#### Extracted records

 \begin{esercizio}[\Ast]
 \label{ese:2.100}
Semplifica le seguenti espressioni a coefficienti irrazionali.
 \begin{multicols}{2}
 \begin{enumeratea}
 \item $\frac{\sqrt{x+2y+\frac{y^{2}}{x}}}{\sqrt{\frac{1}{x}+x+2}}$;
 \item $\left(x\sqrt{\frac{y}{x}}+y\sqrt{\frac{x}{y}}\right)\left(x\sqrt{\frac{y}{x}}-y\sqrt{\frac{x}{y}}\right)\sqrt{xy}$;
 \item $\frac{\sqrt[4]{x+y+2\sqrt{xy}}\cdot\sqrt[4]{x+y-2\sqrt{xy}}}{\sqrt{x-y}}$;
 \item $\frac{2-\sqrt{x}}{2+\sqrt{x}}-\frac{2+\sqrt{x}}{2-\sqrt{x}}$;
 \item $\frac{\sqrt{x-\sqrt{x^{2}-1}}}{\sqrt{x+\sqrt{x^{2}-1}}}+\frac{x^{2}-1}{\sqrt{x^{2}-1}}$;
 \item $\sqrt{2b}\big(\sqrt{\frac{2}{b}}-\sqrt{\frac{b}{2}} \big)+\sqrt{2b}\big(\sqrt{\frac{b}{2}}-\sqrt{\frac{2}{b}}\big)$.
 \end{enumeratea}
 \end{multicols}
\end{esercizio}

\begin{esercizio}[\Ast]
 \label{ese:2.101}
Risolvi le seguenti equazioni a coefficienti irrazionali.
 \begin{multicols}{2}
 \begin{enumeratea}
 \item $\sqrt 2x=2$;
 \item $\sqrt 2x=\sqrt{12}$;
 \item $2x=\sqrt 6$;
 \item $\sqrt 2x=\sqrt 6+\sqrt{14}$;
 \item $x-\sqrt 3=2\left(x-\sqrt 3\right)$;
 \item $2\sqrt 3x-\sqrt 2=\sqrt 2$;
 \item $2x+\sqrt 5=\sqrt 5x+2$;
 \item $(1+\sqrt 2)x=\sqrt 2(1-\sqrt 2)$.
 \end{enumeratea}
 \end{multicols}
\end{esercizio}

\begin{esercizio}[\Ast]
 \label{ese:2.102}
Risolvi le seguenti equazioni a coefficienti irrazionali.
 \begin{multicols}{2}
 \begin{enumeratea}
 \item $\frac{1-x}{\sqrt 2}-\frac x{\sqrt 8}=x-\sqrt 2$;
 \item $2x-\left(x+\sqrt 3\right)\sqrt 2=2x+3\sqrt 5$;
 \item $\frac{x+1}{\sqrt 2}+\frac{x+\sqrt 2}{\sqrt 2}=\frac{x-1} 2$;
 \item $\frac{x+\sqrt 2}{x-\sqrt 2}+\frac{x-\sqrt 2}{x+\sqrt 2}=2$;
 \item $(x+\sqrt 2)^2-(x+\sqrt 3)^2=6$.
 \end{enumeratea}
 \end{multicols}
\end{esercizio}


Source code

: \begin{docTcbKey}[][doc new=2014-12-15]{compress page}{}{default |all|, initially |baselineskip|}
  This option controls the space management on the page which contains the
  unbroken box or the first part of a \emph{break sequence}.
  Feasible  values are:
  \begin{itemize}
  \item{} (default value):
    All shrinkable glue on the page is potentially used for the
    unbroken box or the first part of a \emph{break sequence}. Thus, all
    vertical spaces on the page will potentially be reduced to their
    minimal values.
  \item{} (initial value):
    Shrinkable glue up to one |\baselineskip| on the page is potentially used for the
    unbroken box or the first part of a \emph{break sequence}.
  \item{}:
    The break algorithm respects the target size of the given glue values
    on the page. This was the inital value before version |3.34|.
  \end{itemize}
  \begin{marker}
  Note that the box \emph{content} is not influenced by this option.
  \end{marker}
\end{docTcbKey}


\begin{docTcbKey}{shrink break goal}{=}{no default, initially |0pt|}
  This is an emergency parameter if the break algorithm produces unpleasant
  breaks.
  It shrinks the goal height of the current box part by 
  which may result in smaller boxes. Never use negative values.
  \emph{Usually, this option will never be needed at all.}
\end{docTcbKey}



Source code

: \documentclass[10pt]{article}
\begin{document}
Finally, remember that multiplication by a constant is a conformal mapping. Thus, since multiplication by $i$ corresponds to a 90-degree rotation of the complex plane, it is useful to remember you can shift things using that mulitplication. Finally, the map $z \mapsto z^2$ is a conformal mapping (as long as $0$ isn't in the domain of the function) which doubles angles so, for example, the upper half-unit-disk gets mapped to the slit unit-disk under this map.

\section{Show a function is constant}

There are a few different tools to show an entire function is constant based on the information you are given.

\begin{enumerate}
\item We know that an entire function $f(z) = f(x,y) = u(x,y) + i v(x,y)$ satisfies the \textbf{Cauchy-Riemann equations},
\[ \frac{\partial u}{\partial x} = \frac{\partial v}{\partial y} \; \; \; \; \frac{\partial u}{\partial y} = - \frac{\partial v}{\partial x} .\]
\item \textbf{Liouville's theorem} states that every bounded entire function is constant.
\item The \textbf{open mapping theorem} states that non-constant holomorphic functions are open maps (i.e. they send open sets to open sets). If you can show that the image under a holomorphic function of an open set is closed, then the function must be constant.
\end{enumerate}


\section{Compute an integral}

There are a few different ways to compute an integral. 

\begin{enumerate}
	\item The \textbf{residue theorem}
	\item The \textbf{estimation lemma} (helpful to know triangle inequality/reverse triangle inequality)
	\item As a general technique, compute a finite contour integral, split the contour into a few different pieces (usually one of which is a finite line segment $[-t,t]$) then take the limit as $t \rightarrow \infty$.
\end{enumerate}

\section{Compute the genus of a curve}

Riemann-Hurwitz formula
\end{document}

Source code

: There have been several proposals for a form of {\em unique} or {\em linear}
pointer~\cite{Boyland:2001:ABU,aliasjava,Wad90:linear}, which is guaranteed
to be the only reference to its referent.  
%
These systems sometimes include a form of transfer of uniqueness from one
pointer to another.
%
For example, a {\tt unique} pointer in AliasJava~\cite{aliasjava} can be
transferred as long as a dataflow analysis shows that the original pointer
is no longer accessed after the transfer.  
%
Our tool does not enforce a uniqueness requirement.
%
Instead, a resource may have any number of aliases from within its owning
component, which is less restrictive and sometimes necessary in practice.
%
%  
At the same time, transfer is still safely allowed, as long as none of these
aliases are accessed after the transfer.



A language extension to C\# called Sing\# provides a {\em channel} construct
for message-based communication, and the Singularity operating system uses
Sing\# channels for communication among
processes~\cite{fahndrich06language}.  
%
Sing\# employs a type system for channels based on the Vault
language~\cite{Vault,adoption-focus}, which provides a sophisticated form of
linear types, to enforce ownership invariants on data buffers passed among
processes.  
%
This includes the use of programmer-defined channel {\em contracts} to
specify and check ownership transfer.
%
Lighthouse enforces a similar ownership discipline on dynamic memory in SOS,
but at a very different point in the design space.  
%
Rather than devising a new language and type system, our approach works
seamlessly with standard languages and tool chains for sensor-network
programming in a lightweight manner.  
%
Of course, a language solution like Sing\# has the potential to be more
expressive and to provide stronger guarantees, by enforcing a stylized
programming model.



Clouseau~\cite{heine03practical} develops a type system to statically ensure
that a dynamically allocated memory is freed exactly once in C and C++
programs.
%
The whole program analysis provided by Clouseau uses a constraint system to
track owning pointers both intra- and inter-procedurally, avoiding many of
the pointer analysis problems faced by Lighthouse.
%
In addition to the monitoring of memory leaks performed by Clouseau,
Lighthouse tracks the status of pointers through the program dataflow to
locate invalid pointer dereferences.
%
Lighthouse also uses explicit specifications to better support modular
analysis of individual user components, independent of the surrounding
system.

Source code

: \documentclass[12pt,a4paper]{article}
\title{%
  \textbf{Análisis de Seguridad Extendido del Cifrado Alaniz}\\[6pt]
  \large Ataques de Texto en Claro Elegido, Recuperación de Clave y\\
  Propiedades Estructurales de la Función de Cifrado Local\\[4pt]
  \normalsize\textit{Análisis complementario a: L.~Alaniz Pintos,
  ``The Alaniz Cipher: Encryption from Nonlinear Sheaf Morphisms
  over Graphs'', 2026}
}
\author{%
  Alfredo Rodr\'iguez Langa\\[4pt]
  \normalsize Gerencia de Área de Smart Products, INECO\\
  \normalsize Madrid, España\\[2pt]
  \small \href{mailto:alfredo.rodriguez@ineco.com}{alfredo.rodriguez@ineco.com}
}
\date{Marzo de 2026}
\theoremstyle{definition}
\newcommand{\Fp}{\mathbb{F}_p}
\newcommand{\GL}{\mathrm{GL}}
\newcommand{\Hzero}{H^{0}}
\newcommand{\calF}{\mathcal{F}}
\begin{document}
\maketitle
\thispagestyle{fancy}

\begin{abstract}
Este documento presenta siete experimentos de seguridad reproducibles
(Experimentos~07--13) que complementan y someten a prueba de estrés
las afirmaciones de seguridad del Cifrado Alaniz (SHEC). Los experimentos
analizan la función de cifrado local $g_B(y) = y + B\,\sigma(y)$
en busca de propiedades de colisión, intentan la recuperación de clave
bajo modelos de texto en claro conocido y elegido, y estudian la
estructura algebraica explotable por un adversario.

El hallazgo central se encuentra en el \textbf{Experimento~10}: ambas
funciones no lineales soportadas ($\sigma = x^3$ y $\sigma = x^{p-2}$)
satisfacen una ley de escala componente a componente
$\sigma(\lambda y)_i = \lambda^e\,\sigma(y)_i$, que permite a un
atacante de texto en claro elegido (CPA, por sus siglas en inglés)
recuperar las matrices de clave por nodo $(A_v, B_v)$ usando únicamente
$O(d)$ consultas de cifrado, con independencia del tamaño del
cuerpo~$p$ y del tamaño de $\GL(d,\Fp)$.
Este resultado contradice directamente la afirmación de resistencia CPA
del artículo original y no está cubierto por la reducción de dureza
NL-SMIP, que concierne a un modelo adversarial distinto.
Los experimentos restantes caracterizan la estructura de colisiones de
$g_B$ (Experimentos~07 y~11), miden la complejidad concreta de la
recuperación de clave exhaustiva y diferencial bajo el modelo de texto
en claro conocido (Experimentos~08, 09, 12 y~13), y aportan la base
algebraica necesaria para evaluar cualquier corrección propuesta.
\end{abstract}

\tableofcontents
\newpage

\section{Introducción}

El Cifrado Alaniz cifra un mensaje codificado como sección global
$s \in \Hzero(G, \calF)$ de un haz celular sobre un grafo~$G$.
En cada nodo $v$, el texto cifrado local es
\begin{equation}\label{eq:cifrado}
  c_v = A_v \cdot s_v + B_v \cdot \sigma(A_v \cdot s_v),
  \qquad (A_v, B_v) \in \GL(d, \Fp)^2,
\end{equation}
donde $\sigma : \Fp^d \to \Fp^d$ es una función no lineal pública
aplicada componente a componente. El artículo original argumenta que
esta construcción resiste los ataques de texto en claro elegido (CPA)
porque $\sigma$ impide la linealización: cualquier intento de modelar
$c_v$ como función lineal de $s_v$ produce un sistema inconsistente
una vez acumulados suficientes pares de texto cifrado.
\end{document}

########

__Action item__
From the material above, gather all lines that include the string "ownership" and copy them.

__Solved problem__
linear types, to enforce ownership invariants on data buffers passed among
specify and check ownership transfer.
Lighthouse enforces a similar ownership discipline on dynamic memory in SOS,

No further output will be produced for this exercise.